To all who I once loved, and who once loved me. I still love you. I mourn and I grieve for the ones I have lost.
I've had a funny relationship with alcohol, by which I mean I'm not convinced I like it very much. I've been drunk, good and roaring drunk, once in the last twenty or so years. It was great fun.

The trouble is that I don't like being a bit drunk, my head gets a bit slippy-slidy and my stomach complains. Unfortunately it's pretty difficult to get from sober to very drunk without going through the "a bit drunk" phase. I usually try and pace myself so I don't get too drunk and end up not-very-drunk-at-all. Which isn't so bad.

The time I managed to get roaring drunk was at a conference social gathering in Poland. I was with friends but I wasn't feeling very sociable. The conference organisers had laid on drinks, which mostly meant vodka. The Polish like vodka. They were serving it in shots with a dollop of raspberry coulis at the bottom, so after knocking back the shot the last taste on your tongue is a lovely raspberry taste.
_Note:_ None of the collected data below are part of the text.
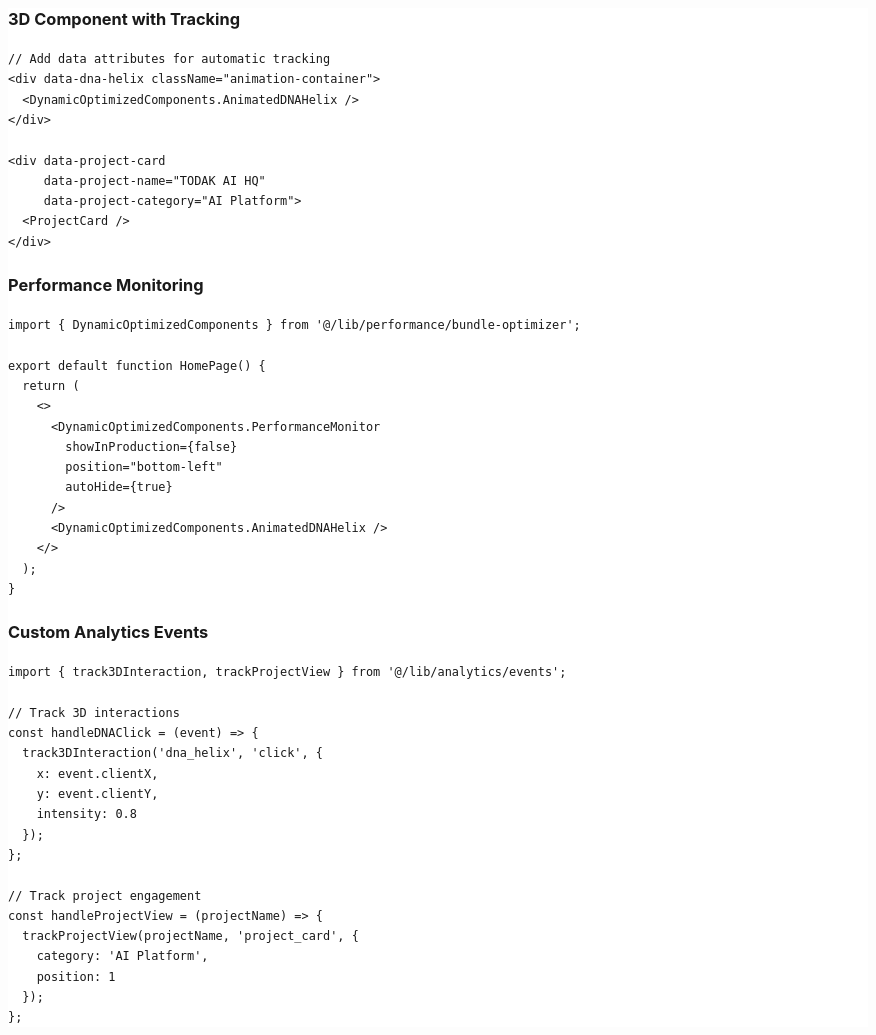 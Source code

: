 ### 3D Component with Tracking

```tsx
// Add data attributes for automatic tracking
<div data-dna-helix className="animation-container">
  <DynamicOptimizedComponents.AnimatedDNAHelix />
</div>

<div data-project-card 
     data-project-name="TODAK AI HQ" 
     data-project-category="AI Platform">
  <ProjectCard />
</div>
```

### Performance Monitoring

```tsx
import { DynamicOptimizedComponents } from '@/lib/performance/bundle-optimizer';

export default function HomePage() {
  return (
    <>
      <DynamicOptimizedComponents.PerformanceMonitor 
        showInProduction={false}
        position="bottom-left"
        autoHide={true}
      />
      <DynamicOptimizedComponents.AnimatedDNAHelix />
    </>
  );
}
```

### Custom Analytics Events

```tsx
import { track3DInteraction, trackProjectView } from '@/lib/analytics/events';

// Track 3D interactions
const handleDNAClick = (event) => {
  track3DInteraction('dna_helix', 'click', {
    x: event.clientX,
    y: event.clientY,
    intensity: 0.8
  });
};

// Track project engagement
const handleProjectView = (projectName) => {
  trackProjectView(projectName, 'project_card', {
    category: 'AI Platform',
    position: 1
  });
};
```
A high enough dose consumed quickly enough is in fact the way you go from sober to roaring drunk without going through the "a bit drunk" phase.

After that I roared around town with some friends and rolled into bed around four in the morning. The next day I was speaking at the conference in the morning. I remember trying to sleep at the back of the talk before mine. I also remember walking up to the front of the conference room desperately trying to get my laptop in some vague kind of order as I was about to start my talk. I have no recollection of how the talk went.

The very first time I got drunk was at the age of seventeen when I was in sixth form. I was on an English trip to Haworth, Bronte country in the Yorkshire moors. We were studying Wuthering Heights and the moors wuthered appropriately as we walked across them. On the first evening myself and about fifteen young women went and found a pub. As a general rule the further north you get the friendlier people get. Right up until Scotland as the Romans discovered, which is why we have Hadrian's wall. I was very surprised by how friendly the greeting was from the locals when we arrived at the pub, leaving me with such a good impression of the Yorkshire community. It was only many years later that it occurred to me that maybe the men in the pub were particularly friendly to us because about fifteen seventeen year old girls (and me) had just walked into the pub.

I drank what seemed like vast quantities of malibu and pineapple which the girls introduced me to, most being more proficient drinkers than I. It's a drink I'm fond of to this day. After getting pleasantly drunk together we walked back to the youth hostel arm in arm.

The second time I got drunk was the only time I've been blind drunk. Alas the many times I got drunk at college I could always remember in all too clear detail exactly what I'd done. Blackouts would have been a mercy. As well as downing a pint of wine, slower than my friend unfortunately, I also drank whisky and cider mixed together. It's about as pleasant as you might imagine and it was many years before I could bear cider again.

I've struggled to appreciate whisky for decades now. Scotch always tasted burny and medicinal, but many of my good friends whom I respect appreciate it so I kept trying. And failing. I finally found a way in via bourbon, which is like scotch except for the not tasting like poison part. And now my repertoire has extended a bit, I've found non-peaty scotch that I can bear and I'm fond of Irish whisky. So there you go. I can almost say I like whisky now.



Car conversation.
Me: looking at traffic and quoting Kurt Vonnegut, there's too many of us and we're too far apart. 
Delia: it's true, we're all so separated by our own stories. 
Me: the trick is to tell your story, then the stories mix.